A second question concerns the relationship between gender quotas, the representation of women in legislatures, and policy making. Since the mere presence of women in the legislature opens the way for cross-party coalition building, we might ask whether a major shock to representation that increased conservative women’s representation would lead to more woman-friendly legislation even absent a quota. While Weeks engages in structured comparison between countries that had similar representational profiles, but where only one adopted the quota (e.g., Belgium versus Austria, Portugal versus Italy), future scholars might look to compare countries that had major shifts in conservative women’s representation and did not adopt quotas to those that did. This could further drive home the importance of gender salience as opposed to descriptive representation in securing collaboration for gender-equal policy reform.

Third, we might ask whether the set of issues on which women legislators collaborate will narrow or expand as quotas become entrenched in political systems. On the pessimistic side, as memories of the hard-fought battles for the quota recede into the past, new cohorts of women legislators may downplay the importance of the quota for securing their position, decreasing the possibility of collaboration based on gender. Or, if male politicians delegitimate the presence of women as a mere artifact of their power-sharing arrangement, new generations of quota-elected women might feel the need to hew even more to the party line just to prove their mettle. (Although, nota bene, they should not bother: all the studies of post-quota candidate quality show that it is the mediocre male rump that gets sliced off and replaced by a flank of highly skilled women.)

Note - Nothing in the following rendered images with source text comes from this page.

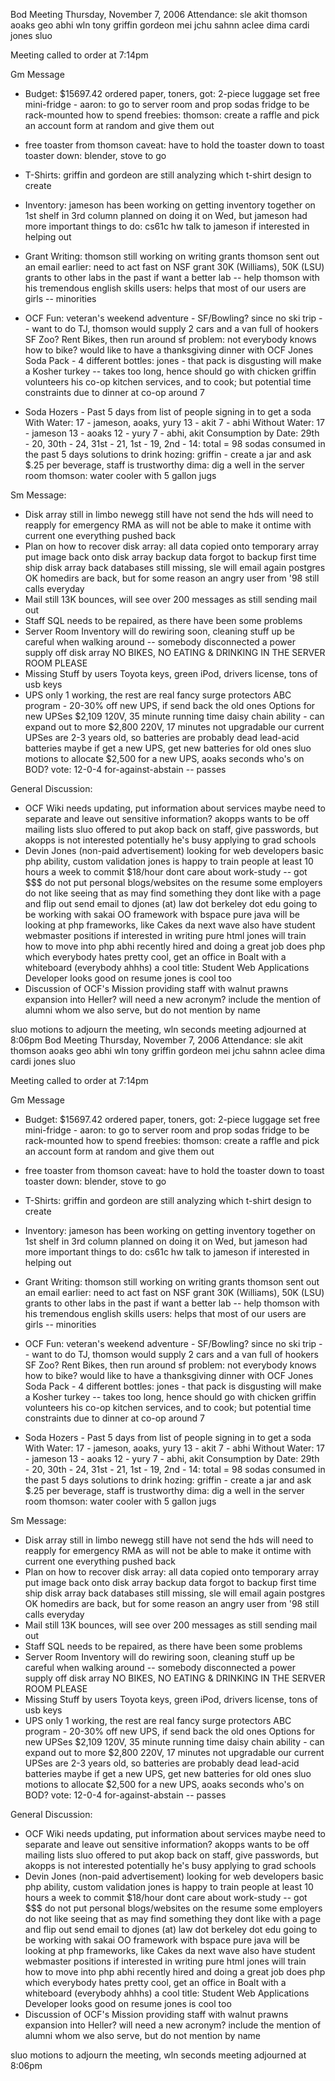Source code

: Bod Meeting Thursday, November 7, 2006
Attendance:
sle
akit
thomson
aoaks
geo
abhi
wln
tony
griffin
gordeon
mei
jchu
sahnn
aclee
dima
cardi
jones
sluo

Meeting called to order at 7:14pm

Gm Message
- Budget: $15697.42
	ordered paper, toners, got:
		2-piece luggage set
		free mini-fridge - aaron: to go to server room and prop sodas
			fridge to be rack-mounted
	how to spend freebies:
		thomson: create a raffle and pick an account form at random and give them out

- free toaster from thomson
	caveat: have to hold the toaster down to toast
	toaster down: blender, stove to go
- T-Shirts: griffin and gordeon are still analyzing which t-shirt design to create
	
- Inventory: jameson has been working on getting inventory together
	on 1st shelf in 3rd column
	planned on doing it on Wed, but jameson had more important things to do: cs61c hw
	talk to jameson if interested in helping out
- Grant Writing: thomson still working on writing grants
	thomson sent out an email earlier: need to act fast on NSF grant
	30K (Williams), 50K (LSU) grants to other labs in the past
	if want a better lab -- help thomson with his tremendous english skills
	users: helps that most of our users are girls -- minorities
- OCF Fun: veteran's weekend adventure - SF/Bowling?
	since no ski trip -- want to do
	TJ, thomson would supply 2 cars and a van full of hookers
	SF Zoo?
	Rent Bikes, then run around sf
		problem: not everybody knows how to bike?
	would like to have a thanksgiving dinner with OCF
		Jones Soda Pack - 4 different bottles: jones - that pack is disgusting
		will make a Kosher turkey -- takes too long, hence should go with chicken
		griffin volunteers his co-op kitchen services, and to cook; 
			but potential time constraints due to dinner at co-op around 7
- Soda Hozers - Past 5 days from list of people signing in to get a soda
	With Water:
	17 - jameson, aoaks, yury
	13 - akit
	7 - abhi
	Without Water:
	17 - jameson
	13 - aoaks
	12 - yury
	7 - abhi, akit
	Consumption by Date:
	29th - 20, 30th - 24, 31st - 21, 1st - 19, 2nd - 14: total = 98 sodas consumed in the past 5 days
	solutions to drink hozing: 
			griffin - create a jar and ask $.25 per beverage, staff is trustworthy
			dima: dig a well in the server room
			thomson: water cooler with 5 gallon jugs

Sm Message:
- Disk array still in limbo
	newegg still have not send the hds
	will need to reapply for emergency RMA as will not be able to make it ontime with current one
	everything pushed back
- Plan on how to recover disk array:
		all data copied onto temporary array
		put image back onto disk array
		backup data forgot to backup first time
		ship disk array back
	databases still missing, sle will email again
	postgres OK
	homedirs are back, but for some reason an angry user from '98 still calls everyday 
- Mail
	still 13K bounces, will see over 200 messages as still sending mail out
- Staff SQL 
	needs to be repaired, as there have been some problems
- Server Room Inventory
	will do rewiring soon, cleaning stuff up
	be careful when walking around -- somebody disconnected a power supply off disk array
	NO BIKES, NO EATING & DRINKING IN THE SERVER ROOM PLEASE
- Missing Stuff by users
	Toyota keys, green iPod, drivers license, tons of usb keys
- UPS
	only 1 working, the rest are real fancy surge protectors
	ABC program - 20-30% off new UPS, if send back the old ones
	Options for new UPSes
		$2,109 
			120V, 35 minute running time
			daisy chain ability - can expand out to more
		$2,800
			220V, 17 minutes
			not upgradable
	our current UPSes are 2-3 years old, so batteries are probably dead
		lead-acid batteries
	maybe if get a new UPS, get new batteries for old ones
	sluo motions to allocate $2,500 for a new UPS, aoaks seconds
	who's on BOD?
	vote: 12-0-4 for-against-abstain -- passes
	

General Discussion:
- OCF Wiki
	needs updating, put information about services
	maybe need to separate and leave out sensitive information?
	akopps wants to be off mailing lists
		sluo offered to put akop back on staff, give passwords, but akopps is not interested
		potentially he's busy applying to grad schools
- Devin Jones (non-paid advertisement)
	looking for web developers 
		basic php ability, custom validation
		jones is happy to train people
		at least 10 hours a week to commit
		$18/hour
		dont care about work-study -- got $$$
		do not put personal blogs/websites on the resume
			some employers do not like seeing that as may find something they dont like with a page
				and flip out
		send email to djones (at) law dot berkeley dot edu
		going to be working with sakai 
			OO framework with bspace
			pure java
			will be looking at php frameworks, like Cakes
				da next wave 
	also have student webmaster positions
		if interested in writing pure html
		jones will train how to move into php
	abhi recently hired and doing a great job
		does php which everybody hates
		pretty cool, get an office in Boalt with a whiteboard (everybody ahhhs)
		a cool title:
			Student Web Applications Developer
		looks good on resume
		jones is cool too
- Discussion of OCF's Mission
	providing staff with walnut prawns
	expansion into Heller?
	will need a new acronym?
	include the mention of alumni whom we also serve, but do not mention by name

sluo motions to adjourn the meeting, wln seconds
meeting adjourned at 8:06pm
Bod Meeting Thursday, November 7, 2006
Attendance:
sle
akit
thomson
aoaks
geo
abhi
wln
tony
griffin
gordeon
mei
jchu
sahnn
aclee
dima
cardi
jones
sluo

Meeting called to order at 7:14pm

Gm Message
- Budget: $15697.42
	ordered paper, toners, got:
		2-piece luggage set
		free mini-fridge - aaron: to go to server room and prop sodas
			fridge to be rack-mounted
	how to spend freebies:
		thomson: create a raffle and pick an account form at random and give them out

- free toaster from thomson
	caveat: have to hold the toaster down to toast
	toaster down: blender, stove to go
- T-Shirts: griffin and gordeon are still analyzing which t-shirt design to create
	
- Inventory: jameson has been working on getting inventory together
	on 1st shelf in 3rd column
	planned on doing it on Wed, but jameson had more important things to do: cs61c hw
	talk to jameson if interested in helping out
- Grant Writing: thomson still working on writing grants
	thomson sent out an email earlier: need to act fast on NSF grant
	30K (Williams), 50K (LSU) grants to other labs in the past
	if want a better lab -- help thomson with his tremendous english skills
	users: helps that most of our users are girls -- minorities
- OCF Fun: veteran's weekend adventure - SF/Bowling?
	since no ski trip -- want to do
	TJ, thomson would supply 2 cars and a van full of hookers
	SF Zoo?
	Rent Bikes, then run around sf
		problem: not everybody knows how to bike?
	would like to have a thanksgiving dinner with OCF
		Jones Soda Pack - 4 different bottles: jones - that pack is disgusting
		will make a Kosher turkey -- takes too long, hence should go with chicken
		griffin volunteers his co-op kitchen services, and to cook; 
			but potential time constraints due to dinner at co-op around 7
- Soda Hozers - Past 5 days from list of people signing in to get a soda
	With Water:
	17 - jameson, aoaks, yury
	13 - akit
	7 - abhi
	Without Water:
	17 - jameson
	13 - aoaks
	12 - yury
	7 - abhi, akit
	Consumption by Date:
	29th - 20, 30th - 24, 31st - 21, 1st - 19, 2nd - 14: total = 98 sodas consumed in the past 5 days
	solutions to drink hozing: 
			griffin - create a jar and ask $.25 per beverage, staff is trustworthy
			dima: dig a well in the server room
			thomson: water cooler with 5 gallon jugs

Sm Message:
- Disk array still in limbo
	newegg still have not send the hds
	will need to reapply for emergency RMA as will not be able to make it ontime with current one
	everything pushed back
- Plan on how to recover disk array:
		all data copied onto temporary array
		put image back onto disk array
		backup data forgot to backup first time
		ship disk array back
	databases still missing, sle will email again
	postgres OK
	homedirs are back, but for some reason an angry user from '98 still calls everyday 
- Mail
	still 13K bounces, will see over 200 messages as still sending mail out
- Staff SQL 
	needs to be repaired, as there have been some problems
- Server Room Inventory
	will do rewiring soon, cleaning stuff up
	be careful when walking around -- somebody disconnected a power supply off disk array
	NO BIKES, NO EATING & DRINKING IN THE SERVER ROOM PLEASE
- Missing Stuff by users
	Toyota keys, green iPod, drivers license, tons of usb keys
- UPS
	only 1 working, the rest are real fancy surge protectors
	ABC program - 20-30% off new UPS, if send back the old ones
	Options for new UPSes
		$2,109 
			120V, 35 minute running time
			daisy chain ability - can expand out to more
		$2,800
			220V, 17 minutes
			not upgradable
	our current UPSes are 2-3 years old, so batteries are probably dead
		lead-acid batteries
	maybe if get a new UPS, get new batteries for old ones
	sluo motions to allocate $2,500 for a new UPS, aoaks seconds
	who's on BOD?
	vote: 12-0-4 for-against-abstain -- passes
	

General Discussion:
- OCF Wiki
	needs updating, put information about services
	maybe need to separate and leave out sensitive information?
	akopps wants to be off mailing lists
		sluo offered to put akop back on staff, give passwords, but akopps is not interested
		potentially he's busy applying to grad schools
- Devin Jones (non-paid advertisement)
	looking for web developers 
		basic php ability, custom validation
		jones is happy to train people
		at least 10 hours a week to commit
		$18/hour
		dont care about work-study -- got $$$
		do not put personal blogs/websites on the resume
			some employers do not like seeing that as may find something they dont like with a page
				and flip out
		send email to djones (at) law dot berkeley dot edu
		going to be working with sakai 
			OO framework with bspace
			pure java
			will be looking at php frameworks, like Cakes
				da next wave 
	also have student webmaster positions
		if interested in writing pure html
		jones will train how to move into php
	abhi recently hired and doing a great job
		does php which everybody hates
		pretty cool, get an office in Boalt with a whiteboard (everybody ahhhs)
		a cool title:
			Student Web Applications Developer
		looks good on resume
		jones is cool too
- Discussion of OCF's Mission
	providing staff with walnut prawns
	expansion into Heller?
	will need a new acronym?
	include the mention of alumni whom we also serve, but do not mention by name

sluo motions to adjourn the meeting, wln seconds
meeting adjourned at 8:06pm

More optimistically, if quotas make gender salient in a variety of arenas within legislatures, future cohorts of women legislators may feel greater authority to speak out on women’s issues, even if they hail from conservative delegations. This might shift the distribution of women’s preferences across parties to be more in line with one another. Over time, the domains of agreement could expand, creating more opportunities for gender-equal legislation. The fact that women in parties across the board continue to support the existence of the quota, even when their parties are not in favor, gives us one inkling that the future may be female.